START SOURCE MATERIAL

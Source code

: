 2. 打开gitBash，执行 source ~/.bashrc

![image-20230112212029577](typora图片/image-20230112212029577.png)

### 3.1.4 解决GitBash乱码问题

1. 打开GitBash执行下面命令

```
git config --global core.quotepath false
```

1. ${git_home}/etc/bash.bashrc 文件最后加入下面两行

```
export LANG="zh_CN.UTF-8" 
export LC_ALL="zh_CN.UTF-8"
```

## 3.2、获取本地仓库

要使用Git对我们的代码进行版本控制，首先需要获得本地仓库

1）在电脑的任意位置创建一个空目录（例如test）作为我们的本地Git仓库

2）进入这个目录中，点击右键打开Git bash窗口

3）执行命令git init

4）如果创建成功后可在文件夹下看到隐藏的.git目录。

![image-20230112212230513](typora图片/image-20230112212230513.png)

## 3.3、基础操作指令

END SOURCE MATERIAL

**WORK REQUEST**
Exact copies of the lines from the one holding "1. 打开GitBash执行下面命令" through the last line above, and only those, make up the answer.

**TASK RESPONSE**
1. 打开GitBash执行下面命令

```
git config --global core.quotepath false
```

1. ${git_home}/etc/bash.bashrc 文件最后加入下面两行

```
export LANG="zh_CN.UTF-8" 
export LC_ALL="zh_CN.UTF-8"
```

## 3.2、获取本地仓库

要使用Git对我们的代码进行版本控制，首先需要获得本地仓库

1）在电脑的任意位置创建一个空目录（例如test）作为我们的本地Git仓库

2）进入这个目录中，点击右键打开Git bash窗口

3）执行命令git init

4）如果创建成功后可在文件夹下看到隐藏的.git目录。

![image-20230112212230513](typora图片/image-20230112212230513.png)

## 3.3、基础操作指令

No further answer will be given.